An earlier version of this column included Daniel Ellsberg among commentators who have equated the WikiLeaks documents with the Pentagon Papers. Ellsberg has noted "strong parallels" between the two. The text below has been updated.
Could Wikileaks offer a way out of war?
The war in Afghanistan just got a little foggier -- or a little more transparent -- depending on how you choose to see the weekend's 92,000-item document dump courtesy of Wikileaks. As London's Guardian editorialized, "These war logs -- written in the heat of engagement -- show a conflict that is brutally messy, confused and immediate. It is in some contrast with the tidied-up and sanitised 'public' war, as glimpsed through official communiqués as well as the necessarily limited snapshots of embedded reporting."
The futility and frustration illustrated in these documents should provide a fairly wide opening for a much-needed "what are we doing there, anyway?" debate. And I hope the ensuing discussion will lead President Obama to understand that the human and financial costs of continuing on this path far outstrip any conceivable security benefits. In fact, it is clear from the granular details in the war logs, and especially in the sections about collusion between Pakistan intelligence services and the Taliban, that any homeland security provided by the war is significantly undermined by the anger and resentment -- and armed resistance -- of our Central and South Asian hosts. And the evidence that U.S. troops have sanitized accounts of bloody scenes they've left in their wake underscores that our presence in Afghanistan is counterproductive.
What to make of the leak itself? Of course, more than a few commentators have called it a 21st-century Pentagon Papers. That "21st century" modifier may prove to be the most salient facet of this story.
In noting the distinct "times have changed" element to the leak, New York University journalism professor Jay Rosen wrote, "In media history up to now, the press is free to report on what the powerful wish to keep secret because the laws of a given nation protect it. But WikiLeaks is able to report on what the powerful wish to keep secret because the logic of the Internet permits it. This is new. Just as the Internet has no terrestrial address or central office, neither does WikiLeaks."

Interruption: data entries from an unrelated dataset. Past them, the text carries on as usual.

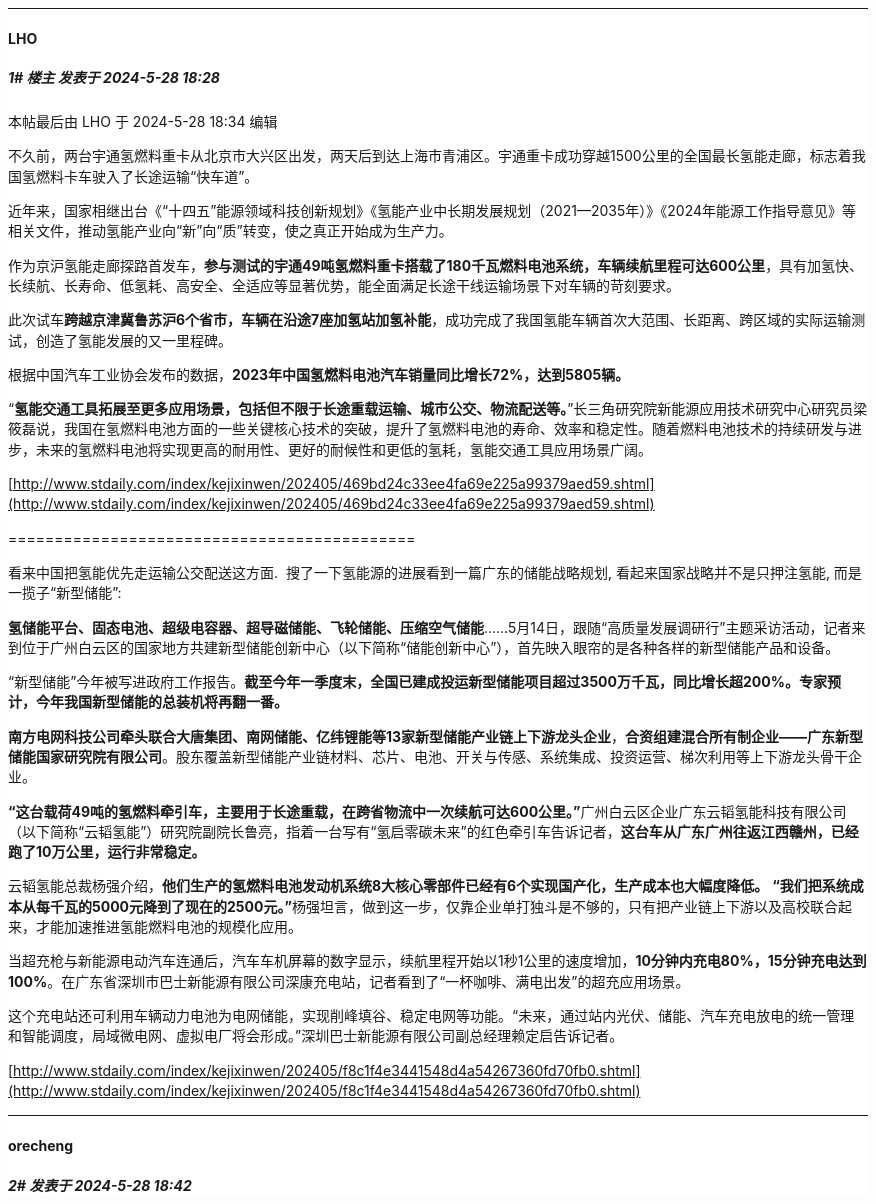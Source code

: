 ﻿
*****

####  LHO  
##### 1#       楼主       发表于 2024-5-28 18:28

 本帖最后由 LHO 于 2024-5-28 18:34 编辑 

不久前，两台宇通氢燃料重卡从北京市大兴区出发，两天后到达上海市青浦区。宇通重卡成功穿越1500公里的全国最长氢能走廊，标志着我国氢燃料卡车驶入了长途运输“快车道”。

近年来，国家相继出台《“十四五”能源领域科技创新规划》《氢能产业中长期发展规划（2021—2035年）》《2024年能源工作指导意见》等相关文件，推动氢能产业向“新”向“质”转变，使之真正开始成为生产力。

作为京沪氢能走廊探路首发车，<strong>参与测试的宇通49吨氢燃料重卡搭载了180千瓦燃料电池系统，车辆续航里程可达600公里</strong>，具有加氢快、长续航、长寿命、低氢耗、高安全、全适应等显著优势，能全面满足长途干线运输场景下对车辆的苛刻要求。

此次试车<strong>跨越京津冀鲁苏沪6个省市，车辆在沿途7座加氢站加氢补能</strong>，成功完成了我国氢能车辆首次大范围、长距离、跨区域的实际运输测试，创造了氢能发展的又一里程碑。

根据中国汽车工业协会发布的数据，<strong>2023年中国氢燃料电池汽车销量同比增长72%，达到5805辆。</strong>

“<strong>氢能交通工具拓展至更多应用场景，包括但不限于长途重载运输、城市公交、物流配送等。</strong>”长三角研究院新能源应用技术研究中心研究员梁筱磊说，我国在氢燃料电池方面的一些关键核心技术的突破，提升了氢燃料电池的寿命、效率和稳定性。随着燃料电池技术的持续研发与进步，未来的氢燃料电池将实现更高的耐用性、更好的耐候性和更低的氢耗，氢能交通工具应用场景广阔。

[http://www.stdaily.com/index/kejixinwen/202405/469bd24c33ee4fa69e225a99379aed59.shtml](http://www.stdaily.com/index/kejixinwen/202405/469bd24c33ee4fa69e225a99379aed59.shtml)

============================================

看来中国把氢能优先走运输公交配送这方面.  搜了一下氢能源的进展看到一篇广东的储能战略规划, 看起来国家战略并不是只押注氢能, 而是一揽子“新型储能”:

<strong>氢储能平台、固态电池、超级电容器、超导磁储能、飞轮储能、压缩空气储能</strong>……5月14日，跟随“高质量发展调研行”主题采访活动，记者来到位于广州白云区的国家地方共建新型储能创新中心（以下简称“储能创新中心”），首先映入眼帘的是各种各样的新型储能产品和设备。

“新型储能”今年被写进政府工作报告。<strong>截至今年一季度末，全国已建成投运新型储能项目超过3500万千瓦，同比增长超200%。专家预计，今年我国新型储能的总装机将再翻一番。</strong>

<strong>南方电网科技公司牵头联合大唐集团、南网储能、亿纬锂能等13家新型储能产业链上下游龙头企业</strong>，<strong>合资组建混合所有制企业——广东新型储能国家研究院有限公司</strong>。股东覆盖新型储能产业链材料、芯片、电池、开关与传感、系统集成、投资运营、梯次利用等上下游龙头骨干企业。

<strong>“这台载荷49吨的氢燃料牵引车，主要用于长途重载，在跨省物流中一次续航可达600公里。”</strong>广州白云区企业广东云韬氢能科技有限公司（以下简称“云韬氢能”）研究院副院长鲁亮，指着一台写有“氢启零碳未来”的红色牵引车告诉记者，<strong>这台车从广东广州往返江西赣州，已经跑了10万公里，运行非常稳定。</strong>

云韬氢能总裁杨强介绍，<strong>他们生产的氢燃料电池发动机系统8大核心零部件已经有6个实现国产化，生产成本也大幅度降低。</strong>
<strong>“我们把系统成本从每千瓦的5000元降到了现在的2500元。”</strong>杨强坦言，做到这一步，仅靠企业单打独斗是不够的，只有把产业链上下游以及高校联合起来，才能加速推进氢能燃料电池的规模化应用。

当超充枪与新能源电动汽车连通后，汽车车机屏幕的数字显示，续航里程开始以1秒1公里的速度增加，<strong>10分钟内充电80%，15分钟充电达到100%</strong>。在广东省深圳市巴士新能源有限公司深康充电站，记者看到了“一杯咖啡、满电出发”的超充应用场景。

这个充电站还可利用车辆动力电池为电网储能，实现削峰填谷、稳定电网等功能。“未来，通过站内光伏、储能、汽车充电放电的统一管理和智能调度，局域微电网、虚拟电厂将会形成。”深圳巴士新能源有限公司副总经理赖定启告诉记者。

[http://www.stdaily.com/index/kejixinwen/202405/f8c1f4e3441548d4a54267360fd70fb0.shtml](http://www.stdaily.com/index/kejixinwen/202405/f8c1f4e3441548d4a54267360fd70fb0.shtml)

*****

####  orecheng  
##### 2#       发表于 2024-5-28 18:42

It's also significant that Wikileaks used three traditional news outlets (the Guardian, the New York Times and Germany's Der Spiegel) to deliver its treasure to the masses, a reminder that information is useless unless you (or someone you know) know how to interpret it. At the Atlantic, James Fallows loosely proposes that this Wikileaks plus traditional media synergy could prove to be quite valuable for a news industry that's been trying to reinvent itself: "At first glance this is a very sophisticated illustration of how newly evolving media continually change the way we get information, but don't totally replace existing systems. The collaboration of three of the world's leading 'traditional' news brands makes a difference in the way this news is received." After all, can Joe the Plumber be expected to pore over 200,000 pages of documents and determine for himself whether our endeavors in Afghanistan are worth his tax dollars? Should he be expected to do so?
The Times explained in a Note to Readers that it felt a civic obligation to publish and analyze a portion of the Wikileaks documents: "[T]here are times when the information is of significant public interest, and this is one of those times. The documents illuminate the extraordinary difficulty of what the United States and its allies have undertaken in a way that other accounts have not."
Perhaps a new take on an old war is just what we need to extract ourselves from another quagmire.
Katrina vanden Heuvel is editor and publisher of The Nation and writes a weekly column for The Post.